Eye-tracking—the ability to quickly and precisely measure the direction a user is looking while inside of a VR headset—is often talked about within the context of foveated rendering, and how it could reduce the performance requirements of XR headsets. And while foveated rendering is an exciting use-case for eye-tracking in AR and VR headsets, eye-tracking stands to bring much more to the table.
Updated – May 2nd, 2023
Eye-tracking has been talked about with regards to XR as a distant technology for many years, but the hardware is finally becoming increasingly available to developers and customers. PSVR 2 and Quest Pro are the most visible examples of headsets with built-in eye-tracking, along with the likes of Varjo Aero, Vive Pro Eye and more.
With this momentum, in just a few years we could see eye-tracking become a standard part of consumer XR headsets. When that happens, there’s a wide range of features the tech can enable to drastically improve the experience.
Let’s first start with the one that many people are already familiar with. Foveated rendering aims to reduce the computational power required for displaying demanding AR and VR scenes. The name comes from the ‘fovea’—a small pit at the center of the human retina which is densely packed with photoreceptors. It’s the fovea which gives us high resolution vision at the center of our field of view; meanwhile our peripheral vision is actually very poor at picking up detail and color, and is better tuned for spotting motion and contrast than seeing detail.

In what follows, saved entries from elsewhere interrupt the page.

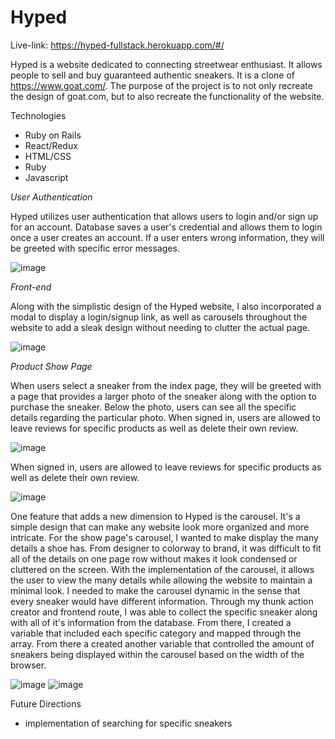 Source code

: # Hyped

Live-link: https://hyped-fullstack.herokuapp.com/#/

Hyped is a website dedicated to connecting streetwear enthusiast. It allows people to sell and buy guaranteed authentic sneakers. It is a clone of https://www.goat.com/. The purpose of the project is to not only recreate the design of goat.com, but to also recreate the functionality of the website. 


Technologies
 * Ruby on Rails
 * React/Redux
 * HTML/CSS
 * Ruby
 * Javascript

*User Authentication*

Hyped utilizes user authentication that allows users to login and/or sign up for an account. Database saves a user's credential and allows them to login once a user creates an account. If a user enters wrong information, they will be greeted with specific error messages.

![image](https://github.com/jonsiu826/fullstack_project/blob/main/app/assets/images/Signin.png)


*Front-end*

Along with the simplistic design of the Hyped website, I also incorporated a modal to display a login/signup link, as well as carousels throughout the website to add a sleak design without needing to clutter the actual page.

![image](https://github.com/jonsiu826/fullstack_project/blob/main/app/assets/images/Modal.png)


*Product Show Page*

When users select a sneaker from the index page, they will be greeted with a page that provides a larger photo of the sneaker along with the option to purchase the sneaker. Below the photo, users can see all the specific details regarding the particular photo.  When signed in, users are allowed to leave reviews for specific products as well as delete their own review. 

![image](https://github.com/jonsiu826/fullstack_project/blob/main/app/assets/images/showpage.png)


When signed in, users are allowed to leave reviews for specific products as well as delete their own review. 

![image](https://github.com/jonsiu826/fullstack_project/blob/main/app/assets/images/reviews.png)


One feature that adds a new dimension to Hyped is the carousel. It's a simple design that can make any website look more organized and more intricate. For the show page's carousel, I wanted to make display the many details a shoe has. From designer to colorway to brand, it was difficult to fit all of the details on one page row without makes it look condensed or cluttered on the screen. With the implementation of the carousel, it allows the user to view the many details while allowing the website to maintain a minimal look. I needed to make the carousel dynamic in the sense that every sneaker would have different information. 
Through my thunk action creator and frontend route, I was able to collect the specific sneaker along with all of it's information from the database. From there, I created a variable that included each specific category and mapped through the array. From there a created another variable that controlled the amount of sneakers being displayed within the carousel based on the width of the browser.

![image](https://github.com/jonsiu826/fullstack_project/blob/main/app/assets/images/carousel1.png)
![image](https://github.com/jonsiu826/fullstack_project/blob/main/app/assets/images/carousel2.png)



Future Directions
 * implementation of searching for specific sneakers
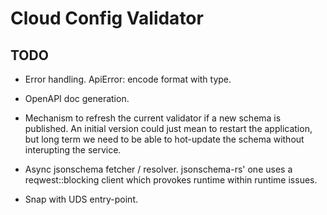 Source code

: # Cloud Config Validator

## TODO

- Error handling. ApiError: encode format with type.

- OpenAPI doc generation.

- Mechanism to refresh the current validator if a new schema is published.
An initial version could just mean to restart the application, but long term
we need to be able to hot-update the schema without interupting the service.

- Async jsonschema fetcher / resolver.
jsonschema-rs' one uses a reqwest::blocking client which provokes
runtime within runtime issues.

- Snap with UDS entry-point.

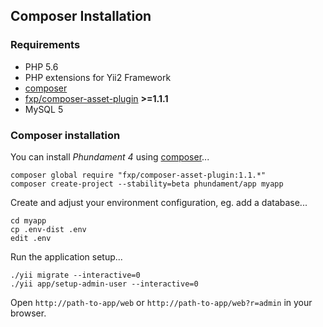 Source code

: Composer Installation
---------------------



### Requirements

- PHP 5.6
- PHP extensions for Yii2 Framework
- [composer](https://getcomposer.org/download/)
- [fxp/composer-asset-plugin](https://github.com/francoispluchino/composer-asset-plugin) **>=1.1.1**
- MySQL 5

### Composer installation

You can install _Phundament 4_ using [composer](https://getcomposer.org/download/)...

    composer global require "fxp/composer-asset-plugin:1.1.*"
    composer create-project --stability=beta phundament/app myapp

Create and adjust your environment configuration, eg. add a database...

    cd myapp
    cp .env-dist .env
    edit .env
    
Run the application setup...
    
    ./yii migrate --interactive=0
    ./yii app/setup-admin-user --interactive=0
    
Open `http://path-to-app/web` or `http://path-to-app/web?r=admin` in your browser.

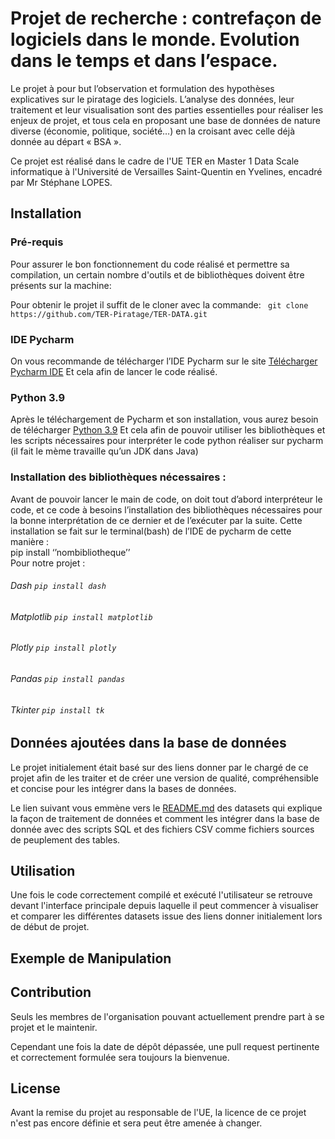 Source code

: # Projet de recherche : contrefaçon de logiciels dans le monde. Evolution dans le temps et dans l’espace.
Le projet à pour but l’observation et formulation des hypothèses explicatives sur le piratage des  logiciels. L’analyse des données, leur traitement et leur visualisation sont des parties essentielles pour réaliser les enjeux de projet, et tous cela en proposant une base de données de nature diverse (économie, politique, société…) en la croisant avec celle déjà donnée au départ « BSA ».

Ce projet est réalisé dans le cadre de l'UE TER en Master 1 Data Scale informatique à l'Université de Versailles Saint-Quentin en Yvelines, encadré par Mr Stéphane LOPES.

## Installation 
### Pré-requis
Pour assurer le bon fonctionnement du code réalisé et permettre sa compilation, un certain nombre d'outils  et  de bibliothèques doivent être présents sur la machine:

Pour obtenir le projet il suffit de le cloner avec la commande:
` git clone https://github.com/TER-Piratage/TER-DATA.git`

### IDE Pycharm
On vous recommande de télécharger  l’IDE Pycharm sur le site [Télécharger Pycharm IDE](https://www.jetbrains.com/fr-fr/pycharm/download/ ) 
Et cela afin de lancer le code réalisé.
### Python 3.9
Après le téléchargement de Pycharm et son installation, vous aurez besoin de télécharger [Python 3.9](https://www.python.org/downloads/) 
Et cela afin de pouvoir utiliser les bibliothèques et les scripts nécessaires pour interpréter le code python réaliser sur pycharm (il fait le mème travaille qu’un JDK dans Java)

### Installation des bibliothèques nécessaires :
 Avant de pouvoir lancer le main de code, on doit tout d’abord interpréteur le code, et ce code à besoins l’installation des bibliothèques nécessaires pour la bonne interprétation de ce dernier et de l’exécuter par la suite.
Cette installation se fait sur le terminal(bash) de l’IDE de pycharm de cette manière :
<br>pip install ‘’nombibliotheque’’
<br>Pour notre projet :
###### Dash  `pip install dash`
###### Matplotlib  `pip install matplotlib`
###### Plotly  `pip install plotly`
###### Pandas  `pip install pandas`
###### Tkinter   `pip install tk`

## Données ajoutées dans la base de données
Le projet initialement était basé sur des liens donner par le chargé de ce projet afin de les traiter et de créer une version de qualité, compréhensible et concise pour les intégrer dans la bases de données.

Le lien suivant vous emmène vers le [README.md](/Database/DATASETS/README.md)
des datasets qui explique la façon de traitement de données et comment les intégrer dans la base de donnée avec des scripts SQL et des fichiers CSV comme fichiers sources
de peuplement des tables.

## Utilisation

Une fois le code correctement compilé et exécuté l'utilisateur se retrouve devant l'interface principale depuis laquelle il peut commencer à visualiser et comparer
les différentes datasets issue des liens donner initialement lors de début de projet.

## Exemple de Manipulation 
## Contribution
Seuls les membres de l'organisation pouvant actuellement prendre part à se projet et le maintenir.

Cependant une fois la date de dépôt dépassée, une pull request pertinente et correctement formulée sera toujours la bienvenue.

## License
Avant la remise du projet au responsable de l'UE, la licence de ce projet n'est pas encore définie et sera peut être amenée à changer.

You can think of it like a camera which has a large sensor with just a few megapixels, and another smaller sensor in the middle with lots of megapixels.
The region of your vision in which you can see in high detail is actually much smaller than most think—just a few degrees across the center of your view. The difference in resolving power between the fovea and the rest of the retina is so drastic, that without your fovea, you couldn’t make out the text on this page. You can see this easily for yourself: if you keep your eyes focused on this word and try to read just two sentences below, you’ll find it’s almost impossible to make out what the words say, even though you can see something resembling words. The reason that people overestimate the foveal region of their vision seems to be because the brain does a lot of unconscious interpretation and prediction to build a model of how we believe the world to be.
Foveated rendering aims to exploit this quirk of our vision by rendering the virtual scene in high resolution only in the region that the fovea sees, and then drastically cut down the complexity of the scene in our peripheral vision where the detail can’t be resolved anyway. Doing so allows us to focus most of the processing power where it contributes most to detail, while saving processing resources elsewhere. That may not sound like a huge deal, but as the display resolution of XR headsets and field-of-view increases, the power needed to render complex scenes grows quickly.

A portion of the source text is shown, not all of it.